[Rendered images with source text]
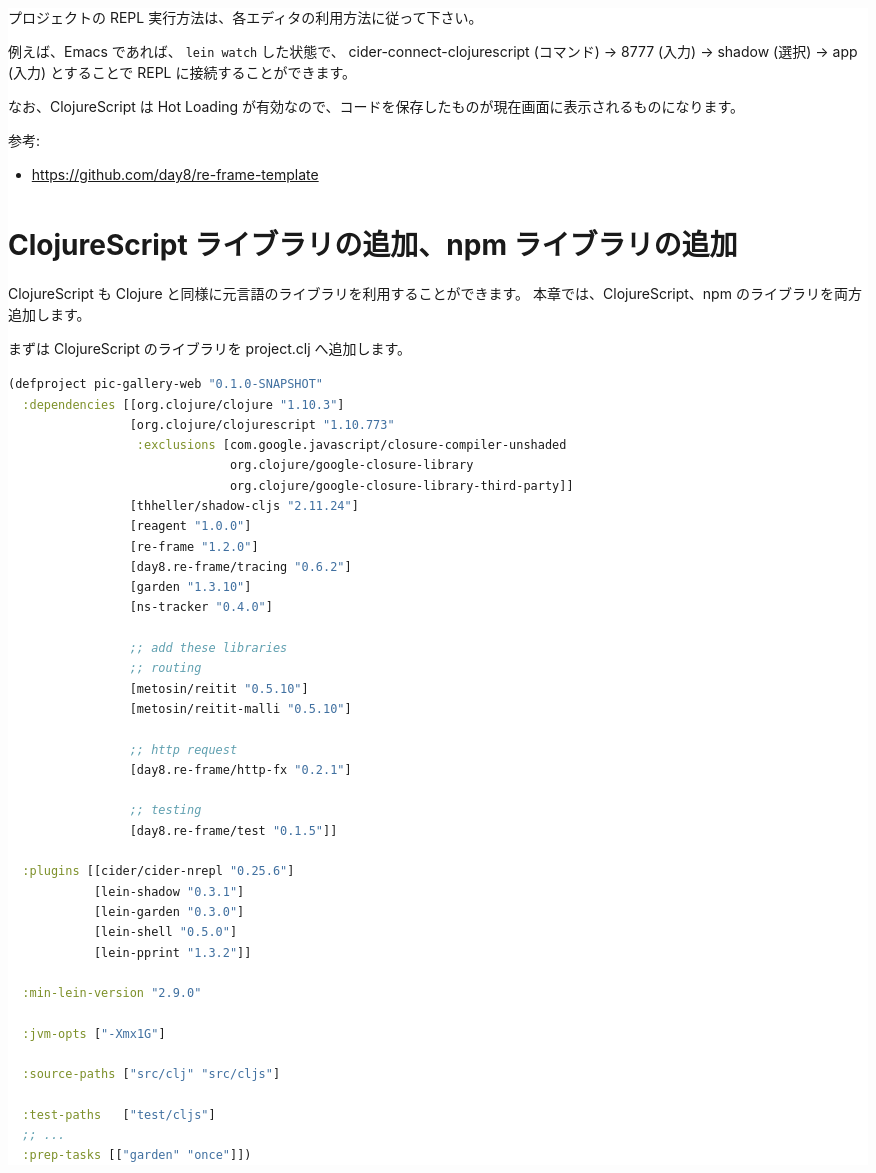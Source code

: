 プロジェクトの REPL 実行方法は、各エディタの利用方法に従って下さい。

例えば、Emacs であれば、 `lein watch` した状態で、 cider-connect-clojurescript (コマンド) -> 8777 (入力) -> shadow (選択) -> app (入力) とすることで REPL に接続することができます。

なお、ClojureScript は Hot Loading が有効なので、コードを保存したものが現在画面に表示されるものになります。

参考:

- <https://github.com/day8/re-frame-template>

<a id="orgdc5863e"></a>

# ClojureScript ライブラリの追加、npm ライブラリの追加

ClojureScript も Clojure と同様に元言語のライブラリを利用することができます。 本章では、ClojureScript、npm のライブラリを両方追加します。

まずは ClojureScript のライブラリを project.clj へ追加します。

```clojure
(defproject pic-gallery-web "0.1.0-SNAPSHOT"
  :dependencies [[org.clojure/clojure "1.10.3"]
                 [org.clojure/clojurescript "1.10.773"
                  :exclusions [com.google.javascript/closure-compiler-unshaded
                               org.clojure/google-closure-library
                               org.clojure/google-closure-library-third-party]]
                 [thheller/shadow-cljs "2.11.24"]
                 [reagent "1.0.0"]
                 [re-frame "1.2.0"]
                 [day8.re-frame/tracing "0.6.2"]
                 [garden "1.3.10"]
                 [ns-tracker "0.4.0"]

                 ;; add these libraries
                 ;; routing
                 [metosin/reitit "0.5.10"]
                 [metosin/reitit-malli "0.5.10"]

                 ;; http request
                 [day8.re-frame/http-fx "0.2.1"]

                 ;; testing
                 [day8.re-frame/test "0.1.5"]]

  :plugins [[cider/cider-nrepl "0.25.6"]
            [lein-shadow "0.3.1"]
            [lein-garden "0.3.0"]
            [lein-shell "0.5.0"]
            [lein-pprint "1.3.2"]]

  :min-lein-version "2.9.0"

  :jvm-opts ["-Xmx1G"]

  :source-paths ["src/clj" "src/cljs"]

  :test-paths   ["test/cljs"]
  ;; ...
  :prep-tasks [["garden" "once"]])
```
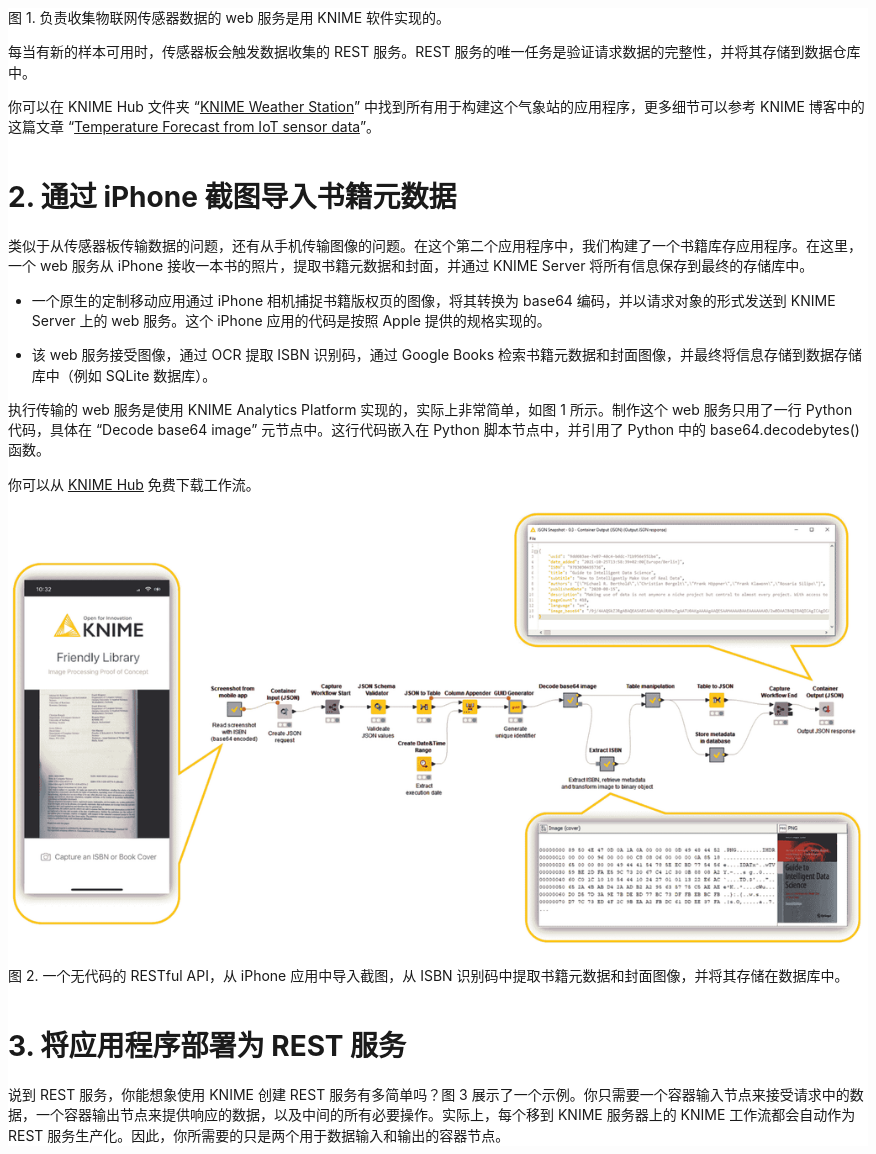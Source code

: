 图 1\. 负责收集物联网传感器数据的 web 服务是用 KNIME 软件实现的。

每当有新的样本可用时，传感器板会触发数据收集的 REST 服务。REST 服务的唯一任务是验证请求数据的完整性，并将其存储到数据仓库中。

你可以在 KNIME Hub 文件夹 “[KNIME Weather Station](https://hub.knime.com/aliasghar_marvi/spaces/Public/latest/KNIME%20Weather%20Station~kA0mb0XmeTM2srRH/)” 中找到所有用于构建这个气象站的应用程序，更多细节可以参考 KNIME 博客中的这篇文章 “[Temperature Forecast from IoT sensor data](https://www.knime.com/blog/time-series-temperature-prediction-iot-sensors)”。

# 2\. 通过 iPhone 截图导入书籍元数据

类似于从传感器板传输数据的问题，还有从手机传输图像的问题。在这个第二个应用程序中，我们构建了一个书籍库存应用程序。在这里，一个 web 服务从 iPhone 接收一本书的照片，提取书籍元数据和封面，并通过 KNIME Server 将所有信息保存到最终的存储库中。

+   一个原生的定制移动应用通过 iPhone 相机捕捉书籍版权页的图像，将其转换为 base64 编码，并以请求对象的形式发送到 KNIME Server 上的 web 服务。这个 iPhone 应用的代码是按照 Apple 提供的规格实现的。

+   该 web 服务接受图像，通过 OCR 提取 ISBN 识别码，通过 Google Books 检索书籍元数据和封面图像，并最终将信息存储到数据存储库中（例如 SQLite 数据库）。

执行传输的 web 服务是使用 KNIME Analytics Platform 实现的，实际上非常简单，如图 1 所示。制作这个 web 服务只用了一行 Python 代码，具体在 “Decode base64 image” 元节点中。这行代码嵌入在 Python 脚本节点中，并引用了 Python 中的 base64.decodebytes() 函数。

你可以从 [KNIME Hub](https://kni.me/w/DpQmMrgB0Cx_o7-h) 免费下载工作流。

![7 个你不知道的低代码工具应用场景](img/645238a6577aa181c97656e93bf51290.png)

图 2\. 一个无代码的 RESTful API，从 iPhone 应用中导入截图，从 ISBN 识别码中提取书籍元数据和封面图像，并将其存储在数据库中。

# 3\. 将应用程序部署为 REST 服务

说到 REST 服务，你能想象使用 KNIME 创建 REST 服务有多简单吗？图 3 展示了一个示例。你只需要一个容器输入节点来接受请求中的数据，一个容器输出节点来提供响应的数据，以及中间的所有必要操作。实际上，每个移到 KNIME 服务器上的 KNIME 工作流都会自动作为 REST 服务生产化。因此，你所需要的只是两个用于数据输入和输出的容器节点。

- [EXERCISE DIRECTIONS] Search the data for "garden". Copy every matching line.

- [RESPONSE FOR THIS EXERCISE]
                 [garden "1.3.10"]
            [lein-garden "0.3.0"]
  :prep-tasks [["garden" "once"]])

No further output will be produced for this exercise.